My conclusion is that this is a Punch Register, which has been retro-fitted with a bigger reel and made to fit on a stock ticker base. I couldn't find any photos of Star Electric's registers, but here are a couple pen registers made by Gamewell on their original bases. These were used in fire houses across the country. When someone in the city pulled a fire alarm, the register at the station printed out the location of the fire, usually in Morse code. Some registers punched out dots and dashes, and others punched small holes for dots and large holes for dashes.
If you imagine them without the paper reels and bases, you can see the similarities with this ticker.
Even though its reminiscent of the Fiji mermaid (when P. T. Barnum sewed a monkey torso to a fish's tail), I still think the original stock ticker base is beautiful, and is probably worth $2000. But the rest is worth about $100 as spare parts. I don't blame the appraisers of Antiques Roadshow. The mechanism truly is old, and is a tickertape machine of sorts. Just not one used for stock quotations. If you don't deal in scientific instruments, most antique dealers would never see a stock ticker in their lifetime. I do, however, wonder why they didn't notice the reproduction glass dome, or that the piston plate cover was missing.
If anyone has further evidence for or against this argument, email Rusty at Wackypakkr@aol.com
You can watch the original broadcast here:
I enjoyed your debunking of that Antiques Roadshow
stock ticker, and I can confirm (from slightly foggy memory) your theory of what
the Gamewell mechanism did (especially what appears to be a punch mechanism near
the output at the bottom).
A zillion years ago, I was given a tour of the Lynnfield, MA Fire Department, back when they were using what appeared to be the same Gamewell system for fire alarms, including call boxes mounted on telephone poles around town. Each call box had its own 3-digit code, and pulling the box transmitted that code to the fire station.
The paper-tape punch was used to punch the 3-digit codes as a series of triangular holes in the paper tape, counting out the first digit, then a gap, then counting out the second digit and so on. The mechanism shown in the ticker-tape images looks capable of doing exactly that.

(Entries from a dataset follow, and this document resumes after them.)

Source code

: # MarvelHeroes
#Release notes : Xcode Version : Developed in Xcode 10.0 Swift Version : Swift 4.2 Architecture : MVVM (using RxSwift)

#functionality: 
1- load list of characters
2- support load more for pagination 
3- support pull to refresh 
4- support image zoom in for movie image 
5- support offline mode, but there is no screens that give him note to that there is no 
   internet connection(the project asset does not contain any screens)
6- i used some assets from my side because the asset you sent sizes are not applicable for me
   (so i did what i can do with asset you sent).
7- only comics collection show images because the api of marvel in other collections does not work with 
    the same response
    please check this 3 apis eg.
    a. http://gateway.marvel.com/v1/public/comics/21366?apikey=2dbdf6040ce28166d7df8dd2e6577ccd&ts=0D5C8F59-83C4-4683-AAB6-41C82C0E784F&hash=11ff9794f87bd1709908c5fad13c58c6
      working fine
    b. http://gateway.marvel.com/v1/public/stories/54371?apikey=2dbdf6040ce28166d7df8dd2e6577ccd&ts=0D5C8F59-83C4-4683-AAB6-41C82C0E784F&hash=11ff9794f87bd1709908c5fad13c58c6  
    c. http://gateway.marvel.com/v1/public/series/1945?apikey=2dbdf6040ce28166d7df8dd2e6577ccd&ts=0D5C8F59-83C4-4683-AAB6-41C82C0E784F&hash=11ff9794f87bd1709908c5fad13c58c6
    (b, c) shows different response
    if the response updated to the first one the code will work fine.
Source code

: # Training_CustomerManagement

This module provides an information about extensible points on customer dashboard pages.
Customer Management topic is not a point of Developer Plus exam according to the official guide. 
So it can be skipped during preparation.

The tape then proceeded into a mechanism that triggered a huge (hockey-game quality) air horn on the top of the fire station, sounding out those punches as a series of honks to alert the volunteer firefighters living in the area. Instead of having to go to the fire station, they could then converge on the call box instead, after looking up the code and box location on a little chart and map that I think most everyone had in their house, courtesy of the local hardware store. (Kids like us loved to look up the number, then race over on our bikes.) They'd meet the fire engine there, fight the fire or whatever.
So yes, that looks a little fake-ish, and does indeed appear to be a paper tape punch rather than a printer. Wonder what its real story is.
P.S. I didn't have a chance to explore your site all that thoroughly, but I hope your ticker movie sightings section includes "The Hudsucker Proxy." Great film...
This is George of Edison Gallery (and ex. Skinner's) here. I believe we've dealt with each other in the past.
I'm sorry, but it is Roadshow's fault. The individual experts choose what to cover on the show from a long line of prospects and have prep time to consult books or call another expert in the given discipline. It's a well endowed production with plenty of brains, grips and gofers and it is recorded so there is even a second chance in the edit suite after initial production.
I understand your frustration, Jay. Mine is that there are no books on stock tickers, and very little on the web. And even the "experts" can be wrong if it's not one of the popular models. Sometimes they're wrong when it IS a popular one. Last time I went to the Thomas Edison Museum, the curators had the wrong ticker model (circa 1920) on display as Edison's invention (circa 1870). They even sell postcards of it in the gift shop.